When building 3D scenes, interactive visualizations, or browser games
When you need to load or optimize 3D assets (GLTF, FBX, OBJ)
When adding animations, physically based materials, or particle systems
When implementing physics, VR/WebXR, or spatial audio
When migrating to WebGPU or writing compute/custom shaders

Best practices

Start from a minimal scene and incrementally add features to isolate performance issues
Use GLTF for complex assets and precompute lightmaps or LODs for production
Prefer BufferGeometry, instancing, and texture atlases to reduce draw calls
Profile frequently and use post-processing sparingly; bake static lighting where possible
Organize references: fundamentals → loaders/textures → performance → advanced shaders

Example use cases

Product configurator with GLTF models, PBR materials, and environment maps
Browser-based game with animation mixers, physics engine integration, and input controls
Data visualization using BufferGeometry and GPU particle compute shaders
Immersive WebXR scene with spatial audio and optimized shadows
Architectural visualization with HDR lighting, CSM shadows, and high-res models

FAQ

How do I find an example for a specific feature?

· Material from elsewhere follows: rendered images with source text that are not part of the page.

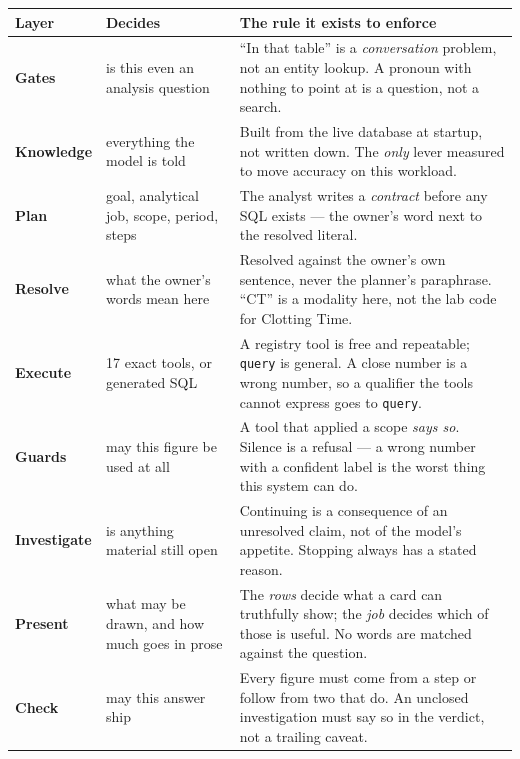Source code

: \documentclass[10pt,a4paper]{article}
\newcommand{\code}[1]{\texttt{\small #1}}
\begin{document}
{\footnotesize
\begin{tabular}{@{}p{2.1cm}p{5.6cm}p{10.2cm}@{}}
\toprule
\textbf{Layer} & \textbf{Decides} & \textbf{The rule it exists to enforce}\\
\midrule
\textbf{Gates} & is this even an analysis question & ``In that table'' is a \emph{conversation} problem, not an
 entity lookup. A pronoun with nothing to point at is a question, not a search.\\
\textbf{Knowledge} & everything the model is told & Built from the live database at startup, not written down. The
 \emph{only} lever measured to move accuracy on this workload.\\
\textbf{Plan} & goal, analytical job, scope, period, steps & The analyst writes a \emph{contract} before any SQL
 exists --- the owner's word next to the resolved literal.\\
\textbf{Resolve} & what the owner's words mean here & Resolved against the owner's own sentence, never the
 planner's paraphrase. ``CT'' is a modality here, not the lab code for Clotting Time.\\
\textbf{Execute} & 17 exact tools, or generated SQL & A registry tool is free and repeatable; \code{query} is
 general. A close number is a wrong number, so a qualifier the tools cannot express goes to \code{query}.\\
\textbf{Guards} & may this figure be used at all & A tool that applied a scope \emph{says so}. Silence is a refusal ---
 a wrong number with a confident label is the worst thing this system can do.\\
\textbf{Investigate} & is anything material still open & Continuing is a consequence of an unresolved claim, not of
 the model's appetite. Stopping always has a stated reason.\\
\textbf{Present} & what may be drawn, and how much goes in prose & The \emph{rows} decide what a card can
 truthfully show; the \emph{job} decides which of those is useful. No words are matched against the question.\\
\textbf{Check} & may this answer ship & Every figure must come from a step or follow from two that do. An
 unclosed investigation must say so in the verdict, not a trailing caveat.\\
\bottomrule
\end{tabular}}
\end{document}
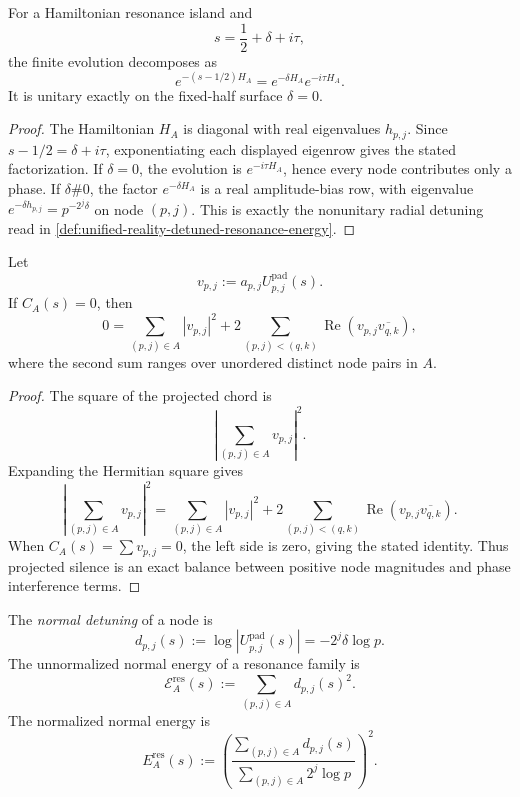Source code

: \begin{theorem}
\label{thm:unified-reality-critical-line-unitary-resonance-surface}
For a Hamiltonian resonance island and
$$
s=\frac12+\delta+i\tau,
$$
the finite evolution decomposes as
$$
e^{-(s-1/2)H_A}
=
e^{-\delta H_A}e^{-i\tau H_A}.
$$
It is unitary exactly on the fixed-half surface $\delta=0$.
\end{theorem}

\begin{proof}
The Hamiltonian $H_A$ is diagonal with real eigenvalues $h_{p,j}$.  Since
$s-1/2=\delta+i\tau$, exponentiating each displayed eigenrow gives the
stated factorization.  If $\delta=0$, the evolution is
$e^{-i\tau H_A}$, hence every node contributes only a phase.  If
$\delta\#0$, the factor $e^{-\delta H_A}$ is a real amplitude-bias row,
with eigenvalue $e^{-\delta h_{p,j}}=p^{-2^j\delta}$ on node $(p,j)$.
This is exactly the nonunitary radial detuning read in
\autoref{def:unified-reality-detuned-resonance-energy}.
\end{proof}

\begin{theorem}
\label{thm:unified-reality-chord-silence-pythagorean-interference}
Let
$$
v_{p,j}:=a_{p,j}U_{p,j}^{\mathrm{pad}}(s).
$$
If $C_A(s)=0$, then
$$
0
=
\sum_{(p,j)\in A}|v_{p,j}|^2
+
2\sum_{(p,j)<(q,k)}
\operatorname{Re}\left(v_{p,j}\overline{v_{q,k}}\right),
$$
where the second sum ranges over unordered distinct node pairs in $A$.
\end{theorem}

\begin{proof}
The square of the projected chord is
$$
\left|\sum_{(p,j)\in A}v_{p,j}\right|^2.
$$
Expanding the Hermitian square gives
$$
\left|\sum_{(p,j)\in A}v_{p,j}\right|^2
=
\sum_{(p,j)\in A}|v_{p,j}|^2
+
2\sum_{(p,j)<(q,k)}
\operatorname{Re}\left(v_{p,j}\overline{v_{q,k}}\right).
$$
When $C_A(s)=\sum v_{p,j}=0$, the left side is zero, giving the stated
identity.  Thus projected silence is an exact balance between positive
node magnitudes and phase interference terms.
\end{proof}

\begin{definition}
\label{def:unified-reality-detuned-resonance-energy}
The \emph{normal detuning} of a node is
$$
d_{p,j}(s)
:=
\log |U_{p,j}^{\mathrm{pad}}(s)|
=
-2^j\delta\log p.
$$
The unnormalized normal energy of a resonance family is
$$
\mathcal E_A^{\mathrm{res}}(s)
:=
\sum_{(p,j)\in A}d_{p,j}(s)^2.
$$
The normalized normal energy is
$$
E_A^{\mathrm{res}}(s)
:=
\left(
\frac{\sum_{(p,j)\in A}d_{p,j}(s)}
{\sum_{(p,j)\in A}2^j\log p}
\right)^2.
$$
\end{definition}

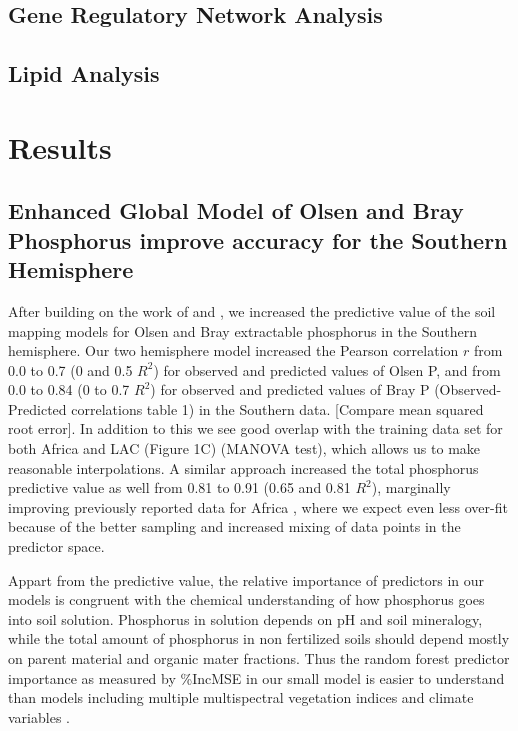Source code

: \subsection*{Gene Regulatory Network Analysis}

\subsection*{Lipid Analysis}

\section{Results}
\subsection{Enhanced Global Model of Olsen and Bray Phosphorus improve accuracy for the Southern Hemisphere}
After building on the work of \cite{hexianjin2022} and \cite{mcdowell2023}, we increased the predictive value of the soil mapping models for Olsen and Bray extractable phosphorus in the Southern hemisphere. Our two hemisphere model increased the Pearson correlation $r$ from 0.0 to 0.7 (0 and 0.5 $R^2$) for observed and predicted values of Olsen P, and  from 0.0 to 0.84 (0 to 0.7 $R^2$) for observed and predicted values of Bray P (Observed-Predicted correlations table 1) in the Southern data.  [Compare mean squared root error]. In addition to this we see good overlap with the training data set for both Africa and LAC (Figure 1C) (MANOVA test), which allows us to make reasonable interpolations. A similar approach increased the total phosphorus predictive value as well from 0.81 to 0.91 (0.65 and 0.81 $R^2$), marginally improving previously reported data for Africa \citep{hengl2017a}, where we expect even less over-fit because of the better sampling and increased mixing of data points in the predictor space.

Appart from the predictive value,  the relative importance of  predictors in our models is congruent with the chemical understanding of how phosphorus goes into soil solution.
Phosphorus in solution depends on pH and soil mineralogy, while the total amount of phosphorus in non fertilized soils should depend mostly on parent material and organic mater fractions.
Thus the random forest predictor importance as measured by \%IncMSE in our small model is easier to understand than models including multiple multispectral vegetation indices and climate variables \citep{mcdowell2023}.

Use the provided search tool and specify a domain like examples, api, or use-cases, plus optional filters for category or complexity.

Which loader should I prefer for production assets?

GLTF is recommended for production due to broad support, compact size, and efficient runtime features like draco compression and embedded materials.